======== DATA TO EXAMINE ========

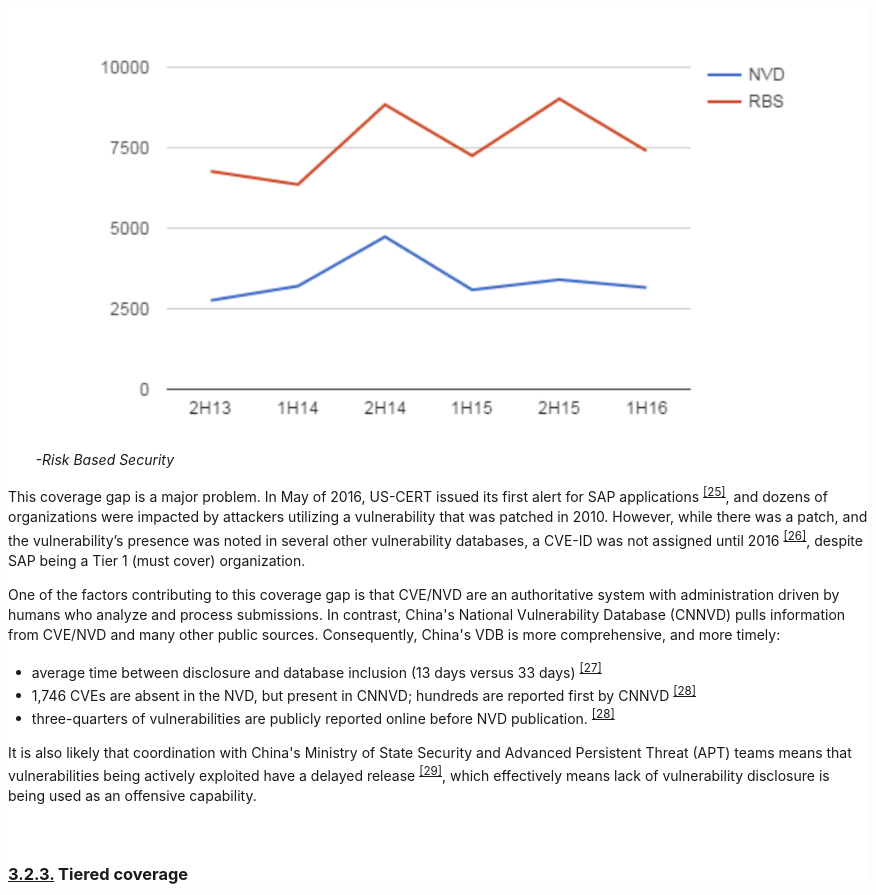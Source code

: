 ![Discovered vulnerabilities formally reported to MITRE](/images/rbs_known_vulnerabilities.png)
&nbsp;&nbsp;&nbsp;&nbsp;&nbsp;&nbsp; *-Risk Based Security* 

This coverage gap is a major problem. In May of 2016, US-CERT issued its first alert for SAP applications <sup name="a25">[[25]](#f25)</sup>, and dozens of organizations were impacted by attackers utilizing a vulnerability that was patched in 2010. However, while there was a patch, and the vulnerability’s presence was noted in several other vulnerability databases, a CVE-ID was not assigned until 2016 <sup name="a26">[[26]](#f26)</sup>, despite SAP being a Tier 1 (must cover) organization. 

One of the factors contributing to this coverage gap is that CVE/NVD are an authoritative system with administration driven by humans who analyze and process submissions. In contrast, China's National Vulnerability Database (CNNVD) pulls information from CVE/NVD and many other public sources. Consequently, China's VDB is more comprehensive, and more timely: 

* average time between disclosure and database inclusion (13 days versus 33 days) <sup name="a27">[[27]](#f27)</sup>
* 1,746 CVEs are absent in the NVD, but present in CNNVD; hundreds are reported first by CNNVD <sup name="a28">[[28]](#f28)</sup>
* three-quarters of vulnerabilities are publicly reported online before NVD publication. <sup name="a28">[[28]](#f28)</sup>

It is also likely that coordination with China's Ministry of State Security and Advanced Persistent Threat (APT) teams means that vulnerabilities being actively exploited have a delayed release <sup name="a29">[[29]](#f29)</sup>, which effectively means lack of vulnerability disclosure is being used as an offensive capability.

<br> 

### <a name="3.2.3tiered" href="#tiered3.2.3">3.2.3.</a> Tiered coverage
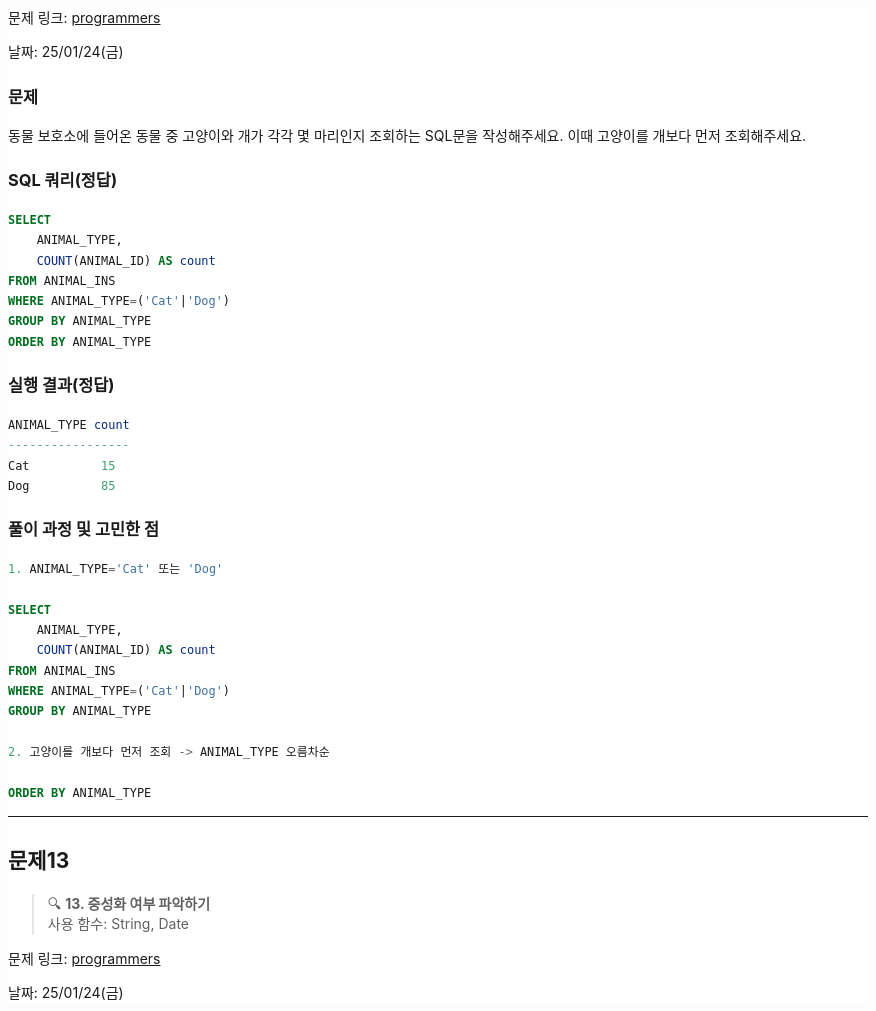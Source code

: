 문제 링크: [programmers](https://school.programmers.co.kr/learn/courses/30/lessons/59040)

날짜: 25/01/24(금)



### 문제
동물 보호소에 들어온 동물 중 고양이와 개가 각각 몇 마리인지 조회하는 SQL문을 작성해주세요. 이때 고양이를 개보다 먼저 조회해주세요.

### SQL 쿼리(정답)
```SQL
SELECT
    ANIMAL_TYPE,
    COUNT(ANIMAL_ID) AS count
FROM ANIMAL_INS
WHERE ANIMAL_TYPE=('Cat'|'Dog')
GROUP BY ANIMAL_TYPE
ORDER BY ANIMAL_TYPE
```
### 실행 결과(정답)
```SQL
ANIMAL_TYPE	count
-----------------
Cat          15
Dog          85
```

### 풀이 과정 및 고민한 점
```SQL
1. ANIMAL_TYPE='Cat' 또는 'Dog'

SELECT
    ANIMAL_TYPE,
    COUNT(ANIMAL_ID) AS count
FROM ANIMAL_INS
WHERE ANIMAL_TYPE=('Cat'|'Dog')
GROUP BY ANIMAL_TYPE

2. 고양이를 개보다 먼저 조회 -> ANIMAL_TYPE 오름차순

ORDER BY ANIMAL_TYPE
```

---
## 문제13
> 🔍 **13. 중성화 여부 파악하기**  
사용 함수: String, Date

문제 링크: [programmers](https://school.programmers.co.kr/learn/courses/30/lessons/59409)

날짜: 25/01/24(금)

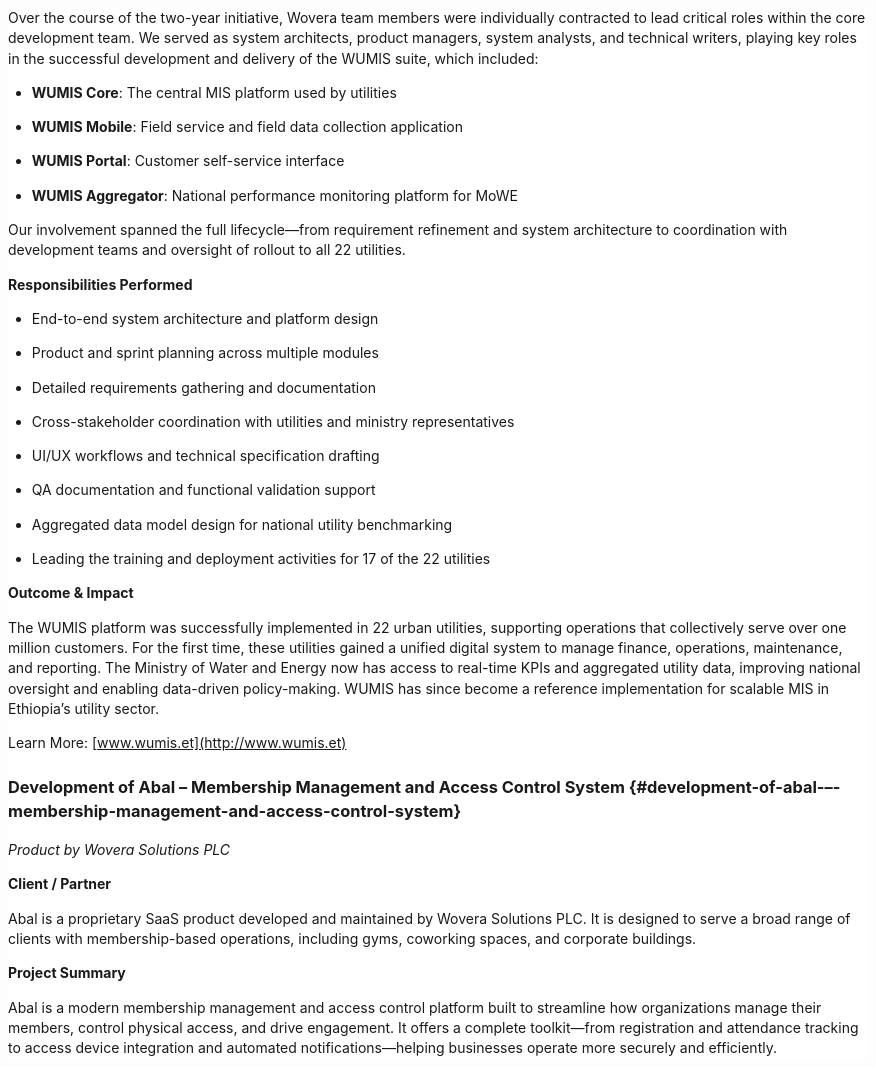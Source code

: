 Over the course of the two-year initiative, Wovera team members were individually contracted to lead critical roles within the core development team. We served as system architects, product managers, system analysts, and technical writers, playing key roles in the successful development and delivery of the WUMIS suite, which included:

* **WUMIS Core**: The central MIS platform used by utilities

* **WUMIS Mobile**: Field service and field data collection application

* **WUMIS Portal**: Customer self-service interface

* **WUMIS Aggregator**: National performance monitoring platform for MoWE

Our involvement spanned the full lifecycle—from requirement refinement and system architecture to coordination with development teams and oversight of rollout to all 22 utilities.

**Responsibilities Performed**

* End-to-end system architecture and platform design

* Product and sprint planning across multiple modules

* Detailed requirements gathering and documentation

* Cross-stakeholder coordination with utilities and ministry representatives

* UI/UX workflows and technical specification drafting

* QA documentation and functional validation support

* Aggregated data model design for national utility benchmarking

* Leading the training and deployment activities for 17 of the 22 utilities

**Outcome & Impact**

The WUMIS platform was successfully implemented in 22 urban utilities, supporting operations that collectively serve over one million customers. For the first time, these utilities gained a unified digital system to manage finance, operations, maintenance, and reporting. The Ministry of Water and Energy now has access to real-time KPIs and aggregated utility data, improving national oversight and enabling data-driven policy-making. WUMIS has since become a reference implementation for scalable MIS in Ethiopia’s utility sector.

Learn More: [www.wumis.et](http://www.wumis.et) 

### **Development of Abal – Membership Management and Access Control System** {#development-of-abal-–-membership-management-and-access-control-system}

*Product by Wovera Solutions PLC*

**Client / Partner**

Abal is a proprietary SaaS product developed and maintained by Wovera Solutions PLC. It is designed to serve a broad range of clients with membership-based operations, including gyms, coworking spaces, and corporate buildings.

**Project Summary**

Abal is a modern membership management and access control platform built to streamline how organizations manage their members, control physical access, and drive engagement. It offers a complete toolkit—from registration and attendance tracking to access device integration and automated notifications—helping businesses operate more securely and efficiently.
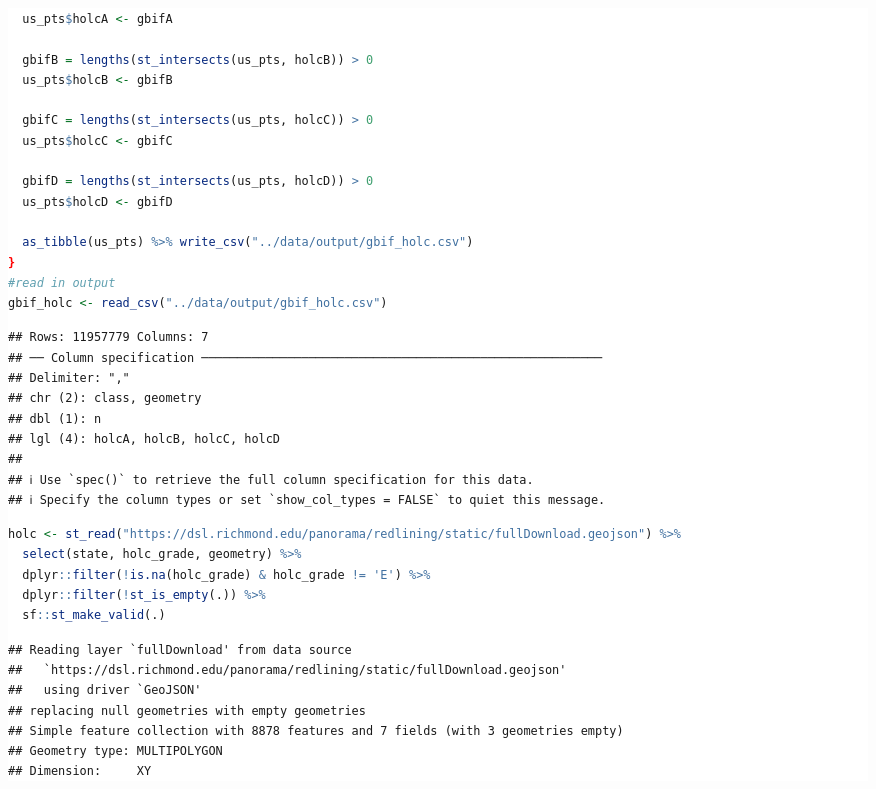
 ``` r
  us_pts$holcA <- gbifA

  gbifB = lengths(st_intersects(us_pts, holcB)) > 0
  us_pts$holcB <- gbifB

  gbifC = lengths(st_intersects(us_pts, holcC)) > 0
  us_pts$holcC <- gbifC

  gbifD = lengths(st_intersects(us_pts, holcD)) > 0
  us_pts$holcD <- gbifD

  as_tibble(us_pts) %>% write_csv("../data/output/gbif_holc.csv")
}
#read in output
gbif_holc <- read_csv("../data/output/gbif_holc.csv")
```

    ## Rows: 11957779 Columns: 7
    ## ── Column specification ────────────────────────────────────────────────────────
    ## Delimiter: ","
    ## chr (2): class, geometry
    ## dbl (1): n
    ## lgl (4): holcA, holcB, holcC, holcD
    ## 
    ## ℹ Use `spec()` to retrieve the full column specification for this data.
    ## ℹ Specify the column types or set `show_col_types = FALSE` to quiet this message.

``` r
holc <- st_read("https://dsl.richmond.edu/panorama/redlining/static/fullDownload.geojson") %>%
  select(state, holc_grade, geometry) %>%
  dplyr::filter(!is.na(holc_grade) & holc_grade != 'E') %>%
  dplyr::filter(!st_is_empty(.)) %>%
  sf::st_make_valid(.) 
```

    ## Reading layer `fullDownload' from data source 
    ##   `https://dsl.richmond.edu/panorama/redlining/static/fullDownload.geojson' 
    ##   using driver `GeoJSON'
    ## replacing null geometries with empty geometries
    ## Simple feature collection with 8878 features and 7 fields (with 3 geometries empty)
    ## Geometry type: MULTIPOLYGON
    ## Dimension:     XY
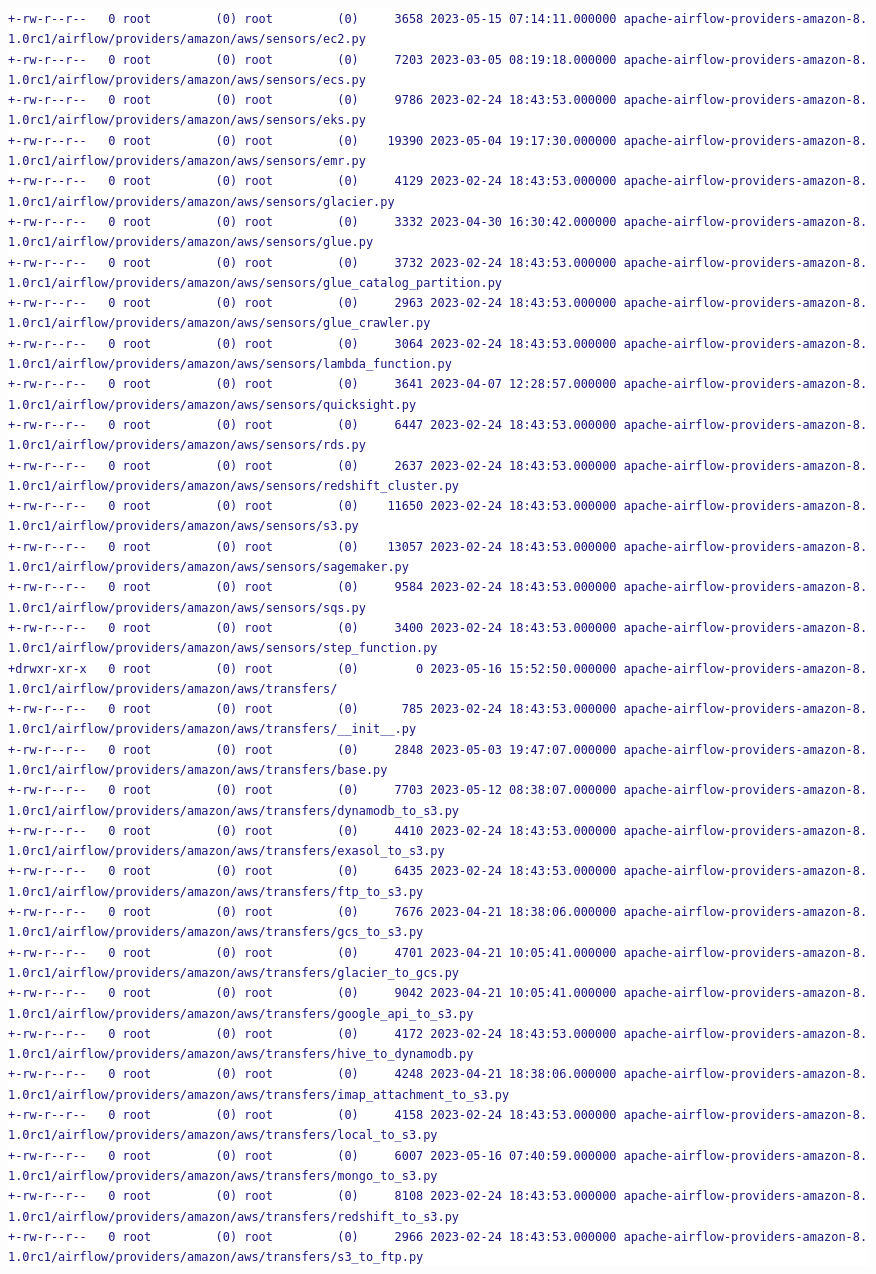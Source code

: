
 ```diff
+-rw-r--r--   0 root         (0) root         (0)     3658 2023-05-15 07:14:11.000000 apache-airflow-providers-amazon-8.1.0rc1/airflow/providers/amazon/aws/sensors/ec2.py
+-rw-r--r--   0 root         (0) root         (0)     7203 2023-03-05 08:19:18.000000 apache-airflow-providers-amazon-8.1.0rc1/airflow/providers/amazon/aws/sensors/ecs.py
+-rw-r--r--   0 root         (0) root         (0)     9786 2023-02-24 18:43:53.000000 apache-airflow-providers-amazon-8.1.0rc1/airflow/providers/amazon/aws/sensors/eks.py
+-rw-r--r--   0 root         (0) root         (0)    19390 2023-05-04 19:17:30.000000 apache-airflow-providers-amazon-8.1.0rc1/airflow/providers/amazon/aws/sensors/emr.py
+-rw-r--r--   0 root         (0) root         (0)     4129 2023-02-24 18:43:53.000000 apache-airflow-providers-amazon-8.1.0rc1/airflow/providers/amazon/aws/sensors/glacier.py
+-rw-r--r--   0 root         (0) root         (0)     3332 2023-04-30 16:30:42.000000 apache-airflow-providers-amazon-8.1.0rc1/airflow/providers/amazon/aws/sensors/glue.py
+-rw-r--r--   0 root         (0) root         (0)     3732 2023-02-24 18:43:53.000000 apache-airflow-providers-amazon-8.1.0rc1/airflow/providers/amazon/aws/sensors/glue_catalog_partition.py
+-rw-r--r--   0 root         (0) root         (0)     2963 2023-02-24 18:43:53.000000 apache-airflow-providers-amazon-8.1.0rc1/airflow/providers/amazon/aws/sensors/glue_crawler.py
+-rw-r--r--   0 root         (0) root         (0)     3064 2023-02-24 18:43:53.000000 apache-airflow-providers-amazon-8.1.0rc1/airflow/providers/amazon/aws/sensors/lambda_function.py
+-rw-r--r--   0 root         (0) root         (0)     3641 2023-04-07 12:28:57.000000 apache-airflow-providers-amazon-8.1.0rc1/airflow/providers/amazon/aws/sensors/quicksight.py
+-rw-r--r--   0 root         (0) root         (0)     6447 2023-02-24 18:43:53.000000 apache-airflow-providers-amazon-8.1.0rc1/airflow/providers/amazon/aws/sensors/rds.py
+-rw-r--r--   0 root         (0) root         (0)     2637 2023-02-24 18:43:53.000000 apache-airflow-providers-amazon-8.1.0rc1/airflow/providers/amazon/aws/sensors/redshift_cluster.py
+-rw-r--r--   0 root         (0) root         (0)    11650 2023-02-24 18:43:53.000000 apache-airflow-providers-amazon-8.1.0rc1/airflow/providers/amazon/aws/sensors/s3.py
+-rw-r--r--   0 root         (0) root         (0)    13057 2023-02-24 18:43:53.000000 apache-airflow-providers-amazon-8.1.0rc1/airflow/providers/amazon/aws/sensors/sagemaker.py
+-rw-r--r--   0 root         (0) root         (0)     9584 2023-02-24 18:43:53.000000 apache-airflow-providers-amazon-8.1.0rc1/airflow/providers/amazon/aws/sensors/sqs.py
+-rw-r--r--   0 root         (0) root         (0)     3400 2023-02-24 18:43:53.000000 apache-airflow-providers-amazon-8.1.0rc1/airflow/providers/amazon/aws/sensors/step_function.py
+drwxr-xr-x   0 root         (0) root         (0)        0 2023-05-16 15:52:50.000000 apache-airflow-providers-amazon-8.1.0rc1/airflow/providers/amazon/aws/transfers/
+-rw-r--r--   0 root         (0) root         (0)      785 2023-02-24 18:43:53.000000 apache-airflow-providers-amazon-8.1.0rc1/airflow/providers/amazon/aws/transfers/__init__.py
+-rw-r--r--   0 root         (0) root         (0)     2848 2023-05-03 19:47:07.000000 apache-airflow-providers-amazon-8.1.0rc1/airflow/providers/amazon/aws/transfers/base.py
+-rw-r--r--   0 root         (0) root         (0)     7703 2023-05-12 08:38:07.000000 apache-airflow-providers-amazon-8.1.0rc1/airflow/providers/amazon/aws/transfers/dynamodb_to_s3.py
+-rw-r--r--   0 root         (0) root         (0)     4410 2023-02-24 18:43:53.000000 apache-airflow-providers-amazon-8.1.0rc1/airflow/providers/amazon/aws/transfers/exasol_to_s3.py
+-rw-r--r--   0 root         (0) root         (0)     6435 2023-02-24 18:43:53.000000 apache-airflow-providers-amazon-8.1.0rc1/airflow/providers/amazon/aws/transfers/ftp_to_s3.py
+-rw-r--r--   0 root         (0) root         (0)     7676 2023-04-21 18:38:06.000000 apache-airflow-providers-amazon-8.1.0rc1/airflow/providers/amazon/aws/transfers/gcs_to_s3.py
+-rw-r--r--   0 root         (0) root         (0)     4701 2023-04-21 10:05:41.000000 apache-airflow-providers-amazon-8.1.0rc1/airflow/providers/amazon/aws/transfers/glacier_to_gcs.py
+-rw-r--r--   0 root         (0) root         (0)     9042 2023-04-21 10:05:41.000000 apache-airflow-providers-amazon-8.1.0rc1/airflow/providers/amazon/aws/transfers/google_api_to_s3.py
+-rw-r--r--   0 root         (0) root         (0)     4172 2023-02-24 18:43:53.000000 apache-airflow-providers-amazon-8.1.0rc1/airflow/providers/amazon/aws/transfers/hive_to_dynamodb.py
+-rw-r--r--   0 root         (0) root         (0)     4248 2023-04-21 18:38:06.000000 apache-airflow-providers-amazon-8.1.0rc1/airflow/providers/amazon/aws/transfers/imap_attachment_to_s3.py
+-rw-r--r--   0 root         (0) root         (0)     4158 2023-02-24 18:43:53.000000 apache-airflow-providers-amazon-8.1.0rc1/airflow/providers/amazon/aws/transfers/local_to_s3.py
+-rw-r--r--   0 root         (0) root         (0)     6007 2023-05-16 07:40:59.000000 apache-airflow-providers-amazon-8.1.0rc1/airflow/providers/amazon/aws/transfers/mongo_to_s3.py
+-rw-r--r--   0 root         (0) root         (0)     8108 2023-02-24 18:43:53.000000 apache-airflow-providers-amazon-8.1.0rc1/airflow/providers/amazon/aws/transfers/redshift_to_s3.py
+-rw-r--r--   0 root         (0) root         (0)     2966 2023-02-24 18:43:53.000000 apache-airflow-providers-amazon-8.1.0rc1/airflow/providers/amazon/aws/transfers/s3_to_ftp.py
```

========

| ACTIVITY |
Provide only the count of lines in the data above that include the string "https".

| WRITTEN REPLY |
4